[Start of section]
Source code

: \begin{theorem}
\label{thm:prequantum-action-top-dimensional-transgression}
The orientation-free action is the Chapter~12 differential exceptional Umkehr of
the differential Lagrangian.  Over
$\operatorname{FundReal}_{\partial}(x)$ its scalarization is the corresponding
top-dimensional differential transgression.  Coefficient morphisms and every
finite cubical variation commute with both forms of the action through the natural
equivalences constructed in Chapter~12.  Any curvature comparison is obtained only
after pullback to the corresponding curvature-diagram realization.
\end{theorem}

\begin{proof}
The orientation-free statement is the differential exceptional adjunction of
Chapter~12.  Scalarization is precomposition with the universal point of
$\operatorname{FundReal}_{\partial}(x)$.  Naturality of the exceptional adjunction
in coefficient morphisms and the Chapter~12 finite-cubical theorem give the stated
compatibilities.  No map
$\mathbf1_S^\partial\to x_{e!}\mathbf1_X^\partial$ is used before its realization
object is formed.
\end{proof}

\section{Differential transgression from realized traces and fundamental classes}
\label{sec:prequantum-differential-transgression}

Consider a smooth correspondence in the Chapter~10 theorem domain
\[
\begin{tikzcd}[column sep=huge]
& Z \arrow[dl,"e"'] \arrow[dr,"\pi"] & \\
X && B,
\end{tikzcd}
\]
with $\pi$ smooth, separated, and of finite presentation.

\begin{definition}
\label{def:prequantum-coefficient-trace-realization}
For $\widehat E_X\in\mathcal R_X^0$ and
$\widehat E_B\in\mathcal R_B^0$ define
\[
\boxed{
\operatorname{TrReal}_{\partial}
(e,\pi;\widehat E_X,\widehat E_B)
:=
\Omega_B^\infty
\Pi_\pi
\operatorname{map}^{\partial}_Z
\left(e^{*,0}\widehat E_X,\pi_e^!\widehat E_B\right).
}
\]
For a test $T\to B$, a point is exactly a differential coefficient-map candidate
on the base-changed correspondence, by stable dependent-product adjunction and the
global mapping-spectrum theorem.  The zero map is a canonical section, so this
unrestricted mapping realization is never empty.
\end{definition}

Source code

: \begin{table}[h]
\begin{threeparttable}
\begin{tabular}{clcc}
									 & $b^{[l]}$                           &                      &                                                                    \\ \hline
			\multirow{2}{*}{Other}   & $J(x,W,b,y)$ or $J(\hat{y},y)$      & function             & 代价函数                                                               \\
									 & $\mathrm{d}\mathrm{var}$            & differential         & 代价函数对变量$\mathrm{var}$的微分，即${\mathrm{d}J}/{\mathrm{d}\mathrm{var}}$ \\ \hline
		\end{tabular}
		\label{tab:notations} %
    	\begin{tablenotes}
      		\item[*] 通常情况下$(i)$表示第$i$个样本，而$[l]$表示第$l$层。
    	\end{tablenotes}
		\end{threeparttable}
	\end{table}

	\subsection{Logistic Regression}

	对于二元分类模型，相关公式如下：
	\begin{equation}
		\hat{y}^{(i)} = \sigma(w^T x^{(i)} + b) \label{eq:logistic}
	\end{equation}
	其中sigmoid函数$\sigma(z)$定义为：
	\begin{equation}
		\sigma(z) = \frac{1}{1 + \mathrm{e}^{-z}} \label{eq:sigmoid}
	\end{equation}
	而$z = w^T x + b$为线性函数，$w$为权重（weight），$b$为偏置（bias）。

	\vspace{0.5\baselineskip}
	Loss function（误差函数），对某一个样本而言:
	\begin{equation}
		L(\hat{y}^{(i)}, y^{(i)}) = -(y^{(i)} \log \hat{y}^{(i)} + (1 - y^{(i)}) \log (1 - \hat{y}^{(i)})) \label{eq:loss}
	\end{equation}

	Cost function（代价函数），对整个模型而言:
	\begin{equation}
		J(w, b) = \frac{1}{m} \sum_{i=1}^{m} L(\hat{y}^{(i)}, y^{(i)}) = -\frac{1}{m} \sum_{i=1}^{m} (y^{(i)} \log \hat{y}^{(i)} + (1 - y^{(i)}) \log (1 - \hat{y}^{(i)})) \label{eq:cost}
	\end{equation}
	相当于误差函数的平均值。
[End of section]
• WHAT IS EXPECTED: Write out again only the lines from the one with "For a test $T\to" through the last line of the records above. Keep every word as it stands.

• RESULT FOR THIS TASK:
For a test $T\to B$, a point is exactly a differential coefficient-map candidate
on the base-changed correspondence, by stable dependent-product adjunction and the
global mapping-spectrum theorem.  The zero map is a canonical section, so this
unrestricted mapping realization is never empty.
\end{definition}

Source code

: \begin{table}[h]
\begin{threeparttable}
\begin{tabular}{clcc}
									 & $b^{[l]}$                           &                      &                                                                    \\ \hline
			\multirow{2}{*}{Other}   & $J(x,W,b,y)$ or $J(\hat{y},y)$      & function             & 代价函数                                                               \\
									 & $\mathrm{d}\mathrm{var}$            & differential         & 代价函数对变量$\mathrm{var}$的微分，即${\mathrm{d}J}/{\mathrm{d}\mathrm{var}}$ \\ \hline
		\end{tabular}
		\label{tab:notations} %
    	\begin{tablenotes}
      		\item[*] 通常情况下$(i)$表示第$i$个样本，而$[l]$表示第$l$层。
    	\end{tablenotes}
		\end{threeparttable}
	\end{table}

	\subsection{Logistic Regression}

	对于二元分类模型，相关公式如下：
	\begin{equation}
		\hat{y}^{(i)} = \sigma(w^T x^{(i)} + b) \label{eq:logistic}
	\end{equation}
	其中sigmoid函数$\sigma(z)$定义为：
	\begin{equation}
		\sigma(z) = \frac{1}{1 + \mathrm{e}^{-z}} \label{eq:sigmoid}
	\end{equation}
	而$z = w^T x + b$为线性函数，$w$为权重（weight），$b$为偏置（bias）。

	\vspace{0.5\baselineskip}
	Loss function（误差函数），对某一个样本而言:
	\begin{equation}
		L(\hat{y}^{(i)}, y^{(i)}) = -(y^{(i)} \log \hat{y}^{(i)} + (1 - y^{(i)}) \log (1 - \hat{y}^{(i)})) \label{eq:loss}
	\end{equation}

	Cost function（代价函数），对整个模型而言:
	\begin{equation}
		J(w, b) = \frac{1}{m} \sum_{i=1}^{m} L(\hat{y}^{(i)}, y^{(i)}) = -\frac{1}{m} \sum_{i=1}^{m} (y^{(i)} \log \hat{y}^{(i)} + (1 - y^{(i)}) \log (1 - \hat{y}^{(i)})) \label{eq:cost}
	\end{equation}
	相当于误差函数的平均值。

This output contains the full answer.